Consider a trio of studies published over the past several months on the long-observed relationship between oral health and obesity.

One study, published in the Journal of Evidence-Based Dental Practice, found that obese children tended to have more cavities, though results varied according to socio-economic status. Parents’ income levels seemed to predict preventive oral health practices such as home hygiene and regular dental visits.

Another study – this, in PLoS ONE – came to a contrary conclusion, finding that Kuwaiti children who were obese actually had fewer cavities than their slender peers. No explanation was given for this surprising result.

The finding of an inverse obesity-dental decay relationship contradicts the obesity-sugar and the obesity-dental decay relationship hypotheses. Sugar is well recognized as necessary and sufficient for dental decay. Sugar is also hypothesized to be a leading co-factor in obesity. If the later hypothesis is true, one would expect dental decay to increase with obesity. This was not found. The reasons for this inverse relationship are not currently clear.

Then there was the research published in the European Archives of Paediatric Dentistry.

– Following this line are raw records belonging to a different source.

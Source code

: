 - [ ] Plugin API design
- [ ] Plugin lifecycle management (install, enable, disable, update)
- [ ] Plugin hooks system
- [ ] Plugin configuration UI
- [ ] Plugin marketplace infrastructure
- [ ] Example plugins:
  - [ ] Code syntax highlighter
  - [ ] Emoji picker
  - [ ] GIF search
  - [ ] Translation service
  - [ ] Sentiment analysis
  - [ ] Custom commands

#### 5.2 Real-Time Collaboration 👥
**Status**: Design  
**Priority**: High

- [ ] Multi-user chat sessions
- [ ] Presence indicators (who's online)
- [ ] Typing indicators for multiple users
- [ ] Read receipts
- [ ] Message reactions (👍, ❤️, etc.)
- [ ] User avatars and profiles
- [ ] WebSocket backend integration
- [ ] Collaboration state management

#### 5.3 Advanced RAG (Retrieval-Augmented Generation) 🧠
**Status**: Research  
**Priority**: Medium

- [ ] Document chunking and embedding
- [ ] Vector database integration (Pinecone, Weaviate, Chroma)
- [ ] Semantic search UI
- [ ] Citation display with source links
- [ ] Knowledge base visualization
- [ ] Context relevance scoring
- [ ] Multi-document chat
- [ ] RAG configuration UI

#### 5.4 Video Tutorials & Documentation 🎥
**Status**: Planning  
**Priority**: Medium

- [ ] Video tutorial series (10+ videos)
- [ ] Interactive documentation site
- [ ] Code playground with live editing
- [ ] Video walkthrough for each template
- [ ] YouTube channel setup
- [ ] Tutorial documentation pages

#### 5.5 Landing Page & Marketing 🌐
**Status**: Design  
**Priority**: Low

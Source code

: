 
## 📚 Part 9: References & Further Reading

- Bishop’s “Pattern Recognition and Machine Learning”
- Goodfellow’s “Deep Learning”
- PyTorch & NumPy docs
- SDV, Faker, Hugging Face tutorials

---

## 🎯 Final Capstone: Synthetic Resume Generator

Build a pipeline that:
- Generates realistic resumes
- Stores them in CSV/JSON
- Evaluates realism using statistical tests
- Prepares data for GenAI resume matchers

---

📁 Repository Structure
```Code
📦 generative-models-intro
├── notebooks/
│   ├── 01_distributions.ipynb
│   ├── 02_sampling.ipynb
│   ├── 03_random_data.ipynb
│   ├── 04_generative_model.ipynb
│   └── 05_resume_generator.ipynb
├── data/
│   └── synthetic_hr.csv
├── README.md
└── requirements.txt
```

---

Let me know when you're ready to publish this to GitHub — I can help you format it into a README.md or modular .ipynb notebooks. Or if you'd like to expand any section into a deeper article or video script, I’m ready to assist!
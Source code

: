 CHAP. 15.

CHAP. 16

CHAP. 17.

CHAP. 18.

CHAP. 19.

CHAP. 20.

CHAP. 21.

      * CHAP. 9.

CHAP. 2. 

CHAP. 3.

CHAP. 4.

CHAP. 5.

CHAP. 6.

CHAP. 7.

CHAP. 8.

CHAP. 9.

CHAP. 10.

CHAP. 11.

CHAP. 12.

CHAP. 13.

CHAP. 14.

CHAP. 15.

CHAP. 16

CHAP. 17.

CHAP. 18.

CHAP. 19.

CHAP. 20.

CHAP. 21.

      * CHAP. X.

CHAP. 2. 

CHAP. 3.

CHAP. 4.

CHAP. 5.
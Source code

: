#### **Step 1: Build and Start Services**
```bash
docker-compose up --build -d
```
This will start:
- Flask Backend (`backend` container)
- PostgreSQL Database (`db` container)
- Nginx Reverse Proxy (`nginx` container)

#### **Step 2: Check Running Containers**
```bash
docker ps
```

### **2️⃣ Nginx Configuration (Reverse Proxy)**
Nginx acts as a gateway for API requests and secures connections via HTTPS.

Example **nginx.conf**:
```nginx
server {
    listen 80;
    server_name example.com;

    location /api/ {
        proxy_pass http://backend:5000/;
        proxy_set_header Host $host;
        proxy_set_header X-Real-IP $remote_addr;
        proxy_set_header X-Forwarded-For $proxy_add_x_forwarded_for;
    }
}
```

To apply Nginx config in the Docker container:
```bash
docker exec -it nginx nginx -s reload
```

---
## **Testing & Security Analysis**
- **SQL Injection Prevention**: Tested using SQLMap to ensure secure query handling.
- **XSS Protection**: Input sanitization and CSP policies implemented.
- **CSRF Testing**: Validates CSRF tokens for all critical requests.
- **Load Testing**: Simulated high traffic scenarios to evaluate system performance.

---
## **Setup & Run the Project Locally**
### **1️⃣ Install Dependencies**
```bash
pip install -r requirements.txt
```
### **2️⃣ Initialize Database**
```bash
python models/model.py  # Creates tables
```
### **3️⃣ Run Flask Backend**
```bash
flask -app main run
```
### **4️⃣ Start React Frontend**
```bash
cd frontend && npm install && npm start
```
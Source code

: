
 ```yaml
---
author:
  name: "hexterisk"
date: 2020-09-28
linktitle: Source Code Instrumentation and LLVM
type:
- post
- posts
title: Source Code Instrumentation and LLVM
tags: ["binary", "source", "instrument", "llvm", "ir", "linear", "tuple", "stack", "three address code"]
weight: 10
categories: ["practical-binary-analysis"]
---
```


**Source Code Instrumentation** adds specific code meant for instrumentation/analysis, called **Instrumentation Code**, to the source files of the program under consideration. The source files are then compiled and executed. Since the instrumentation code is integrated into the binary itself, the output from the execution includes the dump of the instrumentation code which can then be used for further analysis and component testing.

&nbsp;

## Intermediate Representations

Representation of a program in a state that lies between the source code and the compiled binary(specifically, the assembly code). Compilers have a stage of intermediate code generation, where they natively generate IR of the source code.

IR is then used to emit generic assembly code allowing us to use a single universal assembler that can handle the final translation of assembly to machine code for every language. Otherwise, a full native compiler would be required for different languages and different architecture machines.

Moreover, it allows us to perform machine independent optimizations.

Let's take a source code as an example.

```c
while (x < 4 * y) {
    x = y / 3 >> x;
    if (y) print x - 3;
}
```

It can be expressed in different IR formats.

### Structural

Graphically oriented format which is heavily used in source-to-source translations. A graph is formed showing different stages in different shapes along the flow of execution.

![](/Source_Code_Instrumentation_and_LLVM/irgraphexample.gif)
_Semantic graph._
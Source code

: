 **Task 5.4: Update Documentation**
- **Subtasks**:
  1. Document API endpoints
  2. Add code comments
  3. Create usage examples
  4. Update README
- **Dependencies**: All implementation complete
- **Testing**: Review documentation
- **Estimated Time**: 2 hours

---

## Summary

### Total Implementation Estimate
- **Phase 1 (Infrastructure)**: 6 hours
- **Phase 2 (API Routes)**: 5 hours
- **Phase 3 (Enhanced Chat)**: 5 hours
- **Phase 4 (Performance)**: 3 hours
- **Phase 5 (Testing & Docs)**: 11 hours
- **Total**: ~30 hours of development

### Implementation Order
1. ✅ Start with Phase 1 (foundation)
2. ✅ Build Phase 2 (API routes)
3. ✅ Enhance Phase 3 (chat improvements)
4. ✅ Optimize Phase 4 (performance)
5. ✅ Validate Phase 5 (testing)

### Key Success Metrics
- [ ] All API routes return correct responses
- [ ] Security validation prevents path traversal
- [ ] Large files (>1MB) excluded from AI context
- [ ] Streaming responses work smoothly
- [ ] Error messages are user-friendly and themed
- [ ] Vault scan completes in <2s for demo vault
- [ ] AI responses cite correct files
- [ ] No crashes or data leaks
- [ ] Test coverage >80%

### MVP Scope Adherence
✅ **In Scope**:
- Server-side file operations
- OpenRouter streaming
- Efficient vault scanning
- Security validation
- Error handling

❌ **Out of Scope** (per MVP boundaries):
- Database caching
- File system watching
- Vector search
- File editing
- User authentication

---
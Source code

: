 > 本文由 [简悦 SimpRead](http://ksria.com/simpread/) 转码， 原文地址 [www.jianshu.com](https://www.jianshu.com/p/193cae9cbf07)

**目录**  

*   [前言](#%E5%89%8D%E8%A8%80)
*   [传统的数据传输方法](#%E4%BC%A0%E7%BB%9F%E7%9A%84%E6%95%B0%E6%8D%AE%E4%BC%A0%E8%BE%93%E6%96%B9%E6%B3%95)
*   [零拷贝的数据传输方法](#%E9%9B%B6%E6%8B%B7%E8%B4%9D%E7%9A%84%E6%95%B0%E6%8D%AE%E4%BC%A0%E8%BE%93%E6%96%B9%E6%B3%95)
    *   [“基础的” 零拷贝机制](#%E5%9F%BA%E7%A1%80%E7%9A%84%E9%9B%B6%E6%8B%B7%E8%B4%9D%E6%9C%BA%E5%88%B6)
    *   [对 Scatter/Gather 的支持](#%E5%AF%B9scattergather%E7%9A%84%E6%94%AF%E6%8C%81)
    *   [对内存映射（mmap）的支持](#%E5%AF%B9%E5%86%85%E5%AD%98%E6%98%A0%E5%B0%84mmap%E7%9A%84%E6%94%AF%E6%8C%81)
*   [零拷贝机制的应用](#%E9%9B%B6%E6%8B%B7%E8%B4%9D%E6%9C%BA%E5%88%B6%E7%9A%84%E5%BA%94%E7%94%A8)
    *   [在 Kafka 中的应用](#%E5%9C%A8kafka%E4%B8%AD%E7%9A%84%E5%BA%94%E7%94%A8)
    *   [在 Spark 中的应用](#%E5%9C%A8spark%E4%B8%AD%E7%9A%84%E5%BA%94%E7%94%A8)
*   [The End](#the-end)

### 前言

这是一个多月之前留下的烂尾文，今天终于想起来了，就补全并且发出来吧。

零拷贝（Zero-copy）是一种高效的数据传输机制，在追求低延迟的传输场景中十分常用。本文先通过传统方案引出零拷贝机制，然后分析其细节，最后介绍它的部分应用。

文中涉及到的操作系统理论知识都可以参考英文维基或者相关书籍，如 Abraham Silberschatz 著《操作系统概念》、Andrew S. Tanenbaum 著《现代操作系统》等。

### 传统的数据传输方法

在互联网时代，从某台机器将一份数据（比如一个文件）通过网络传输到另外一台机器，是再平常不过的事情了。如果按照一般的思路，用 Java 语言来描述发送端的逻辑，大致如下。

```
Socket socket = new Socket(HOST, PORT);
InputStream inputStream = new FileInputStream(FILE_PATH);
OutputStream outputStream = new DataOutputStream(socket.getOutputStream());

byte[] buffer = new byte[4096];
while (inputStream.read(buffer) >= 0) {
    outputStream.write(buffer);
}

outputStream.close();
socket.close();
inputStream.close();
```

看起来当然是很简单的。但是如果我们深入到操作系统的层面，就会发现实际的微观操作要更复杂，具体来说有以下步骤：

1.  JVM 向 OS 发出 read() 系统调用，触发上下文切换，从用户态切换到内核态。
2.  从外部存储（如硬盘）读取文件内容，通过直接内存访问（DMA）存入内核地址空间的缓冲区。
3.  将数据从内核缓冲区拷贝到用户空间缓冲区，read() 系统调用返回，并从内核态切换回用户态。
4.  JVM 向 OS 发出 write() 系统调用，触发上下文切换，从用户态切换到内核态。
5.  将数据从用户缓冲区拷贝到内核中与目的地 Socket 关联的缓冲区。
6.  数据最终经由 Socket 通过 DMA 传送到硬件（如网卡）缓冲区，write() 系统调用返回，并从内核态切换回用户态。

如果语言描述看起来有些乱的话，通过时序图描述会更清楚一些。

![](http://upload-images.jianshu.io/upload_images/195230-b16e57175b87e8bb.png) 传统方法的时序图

This study found that while obese children don’t necessarily have a higher risk of tooth decay, they do seem to have a higher risk of dental erosion.

5411920162_852d19475c_bOf course, as enamel is lost and dentin is exposed, the affected teeth become much more vulnerable to decay.

Overall, though, the research generally supports some connection between obesity and caries (that’s the dentist’s term for cavities). And if you think about it, this makes a lot of sense. After all, the mouth is where eating begins, and the foods most prone to add to your fat stores – sugary, starchy, hyper-processed carbs – are the exact same foods that can lead to dental problems.

Some, of course, are more damaging than others. Soda may be one of the worst offenders, though fruit juice is not so much better. A single 12 ounce serving of pop can contain more than 50 grams of the stuff; juice-based drinks fall into the same range. (Tropicana Farmstand, for instance, contains just a half teaspoon less than a regular Coke.)

This sugar is the preferred fuel of the microbes that colonize into the tooth-coating biofilms we call “plaque.” The metabolic waste they produce is highly acidic, and that’s what ultimately damages teeth, making them vulnerable decay.

Add to that the phosphoric acid found in soda, and you get a real recipe for disaster.

But it’s not just soda that’s the problem. All highly processed carbs and sugars tend to stick to the teeth, especially along the gum line, feeding those oral pathogens, helping them to thrive.

These are also the kinds of foods that fuel chronic inflammation – a key player in both obesity and gum disease. Not only are they themselves triggering but they also often displace healthier foods from the diet, such as vegetables, whole grains, unprocessed meats and healthy fats such as omega 3s. In light of this, it’s not especially surprising that research has found obesity to be a predictor of periodontal disease.

That said, being obese doesn’t necessarily doom you to oral health problems – or vice versa. But the presence of both together does suggest that the reason may be shared triggers such as diet.

Even though there may not be a causal connection, healthy choices can impact both. This doesn’t mean that one solution exits, but changing your diet and exercising more are fantastic steps towards better oral, heart, and overall health.

For starters, instead of eating sugars, refined flours, and starches, fill your diet with:

  • Vegetables
  • Fresh fruits (not canned)
  • Natural fats from foods like like nuts, avocados, fish, and olive oil
  • Unprocessed meats (found in the meat aisle, not the deli)
  • Whole grains

Finally, remember to clean your teeth and gums regularly. No matter what you eat, your teeth need brushing at least twice a day and flossing once a day.